C’è un cartello con i limiti di velocità appena verniciato, davanti a una scuola, e la telecamera della tua auto lo legge da sé, mentre passi. Oggi succede solo questo: un confronto silenzioso tra quello che vedi tu e quello che “vede” il sistema. Ma se le cose cambieranno come vorrebbe l’UE, quel confronto potrebbe non restare più un dettaglio tecnico.
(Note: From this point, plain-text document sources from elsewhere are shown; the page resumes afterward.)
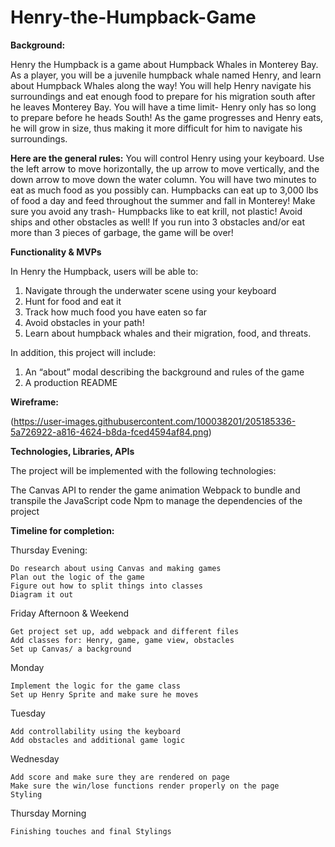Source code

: # Henry-the-Humpback-Game

**Background:** 

Henry the Humpback is a game about Humpback Whales in Monterey Bay. As a player, you will be a juvenile humpback whale named Henry, and learn about Humpback Whales along the way! You will help Henry navigate his surroundings and eat enough food to prepare for his migration south after he leaves Monterey Bay. You will have a time limit- Henry only has so long to prepare before he heads South! 
As the game progresses and Henry eats, he will grow in size, thus making it more difficult for him to navigate his surroundings. 


**Here are the general rules:**
You will control Henry using your keyboard. Use the left arrow to move horizontally, the up arrow to move vertically, and the down arrow to move down the water column.
You will have two minutes to eat as much food as you possibly can. Humpbacks can eat up to 3,000 lbs of food a day and feed throughout the summer and fall in Monterey!
Make sure you avoid any trash- Humpbacks like to eat krill, not plastic!
Avoid ships and other obstacles as well!
If you run into 3 obstacles and/or eat more than 3 pieces of garbage, the game will be over!
 
**Functionality & MVPs**

In Henry the Humpback, users will be able to:

1. Navigate through the underwater scene using your keyboard
2. Hunt for food and eat it
3. Track how much food you have eaten so far
4. Avoid obstacles in your path!
5. Learn about  humpback whales and their migration, food, and threats.


In addition, this project will include:

1. An “about” modal describing the background and rules of the game
2. A production README

**Wireframe:**

(https://user-images.githubusercontent.com/100038201/205185336-5a726922-a816-4624-b8da-fced4594af84.png)

 
**Technologies, Libraries, APIs**

The project will be implemented with the following technologies:

The Canvas API to render the game animation
Webpack to bundle and transpile the JavaScript code
Npm to manage the dependencies of the project

**Timeline for completion:**

  Thursday Evening:
  
    Do research about using Canvas and making games
    Plan out the logic of the game
    Figure out how to split things into classes
    Diagram it out
    
  Friday Afternoon & Weekend
  
    Get project set up, add webpack and different files 
    Add classes for: Henry, game, game view, obstacles
    Set up Canvas/ a background
    
  Monday
  
    Implement the logic for the game class
    Set up Henry Sprite and make sure he moves
    
  Tuesday
  
    Add controllability using the keyboard
    Add obstacles and additional game logic

  Wednesday

    Add score and make sure they are rendered on page
    Make sure the win/lose functions render properly on the page
    Styling
    
  Thursday Morning
  
    Finishing touches and final Stylings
La notizia, rilanciata da diverse testate nelle ultime settimane, dice che dal 2030 le auto vendute in Europa potrebbero avere i limiti di velocità imposti via satellite. Anziché un semplice avviso, un taglio automatico della potenza, se stai andando troppo forte. È il tipo di titolo che merita una domanda semplice: dove sono le telecamere? È una candid camera? C’è qualcosa di vero? Se si, QUANTO c’è di vero? Vediamo un po’.
Quello che già esiste, e funziona così così
Partiamo da quello che è già legge, non da quello che potrebbe diventarlo. Dal luglio 2024 tutte le auto nuove vendute nell’Unione Europea devono avere l’ISA, l’Intelligent Speed Assistance. È un sistema che incrocia telecamere, GPS e mappe digitali per capire il limite di velocità e segnalarlo, di solito con un suono o una vibrazione nel volante. Chi guida può disattivarlo, anche se di norma si riaccende da solo a ogni riavvio, un po’ come i nuovi standard europei sui veicoli a guida autonoma stanno ridisegnando cosa un’auto può decidere da sola.
La proposta che circola ora vorrebbe fare un passo oltre. Usare il posizionamento satellitare, e in alcune versioni anche il 5G per affinare la posizione, non per avvisare ma per intervenire davvero: riducendo la potenza del motore quando il limite viene superato.
Qui però la fonte della notizia va guardata con attenzione, e almeno qui su FP lo facciamo ogni volta che sentiamo strombazzare qualcosa. Dunque, l’origine della notizia (ripresa ampiamente anche in Italia) è il Daily Mail: cita fonti industriali non identificate, secondo cui la Commissione starebbe discutendo la misura con case automobilistiche e organizzazioni per la sicurezza.
Un portavoce della Commissione, interpellato, non ha smentito e ha risposto che si tratta di discussioni “di natura puramente esplorativa”. In poche parole, è lo sottolineo: non esiste, per ora, nessuna proposta legislativa ufficiale con quella data del 2030 scritta nero su bianco. Però ci sono alcune cose che ho verificato.
Il numero che complica i limiti di velocità satellitari
Vi porto i dati di Thatcham Research, il principale ente britannico di ricerca sulla sicurezza dei veicoli. Thatcham ha testato diversi modelli di ISA su strada. E ha misurato due tipi di accuratezza: quella sulla distanza percorsa, e quella nel momento esatto in cui il limite cambia.
Sulla distanza, i numeri sembrano ottimi: il sistema peggiore arriva al 91,3%, il migliore al 98,39%. Ma nel momento critico, quando il cartello cambia davvero, l’accuratezza crolla: 74,3% per il peggiore (un errore ogni quattro cambi di limite) e 90,3% per il migliore. Sono stati anche registrati casi limite, con l’auto che mostrava limiti palesemente sbagliati.
È un dettaglio che pesa parecchio, se il piano è passare da “il sistema ti avvisa” a “il sistema decide per te”. Un errore di lettura oggi è un fastidio; domani, con la potenza frenata in automatico, potrebbe diventare un problema di sicurezza vero, magari proprio nel momento in cui serviva accelerare. Dai, siamo seri, secondo me al momento questa cosa nun se po’ fà.
I numeri di Thatcham Research
Accuratezza su distanza percorsa: dal 91,3% (peggior sistema testato) al 98,39% (migliore).
Accuratezza nel momento del cambio limite: crolla al 74,3% per il peggiore (1 errore ogni 4) e al 90,3% per il migliore. Rilevati anche casi di limiti mostrati palesemente errati, come 8 o 161 km/h.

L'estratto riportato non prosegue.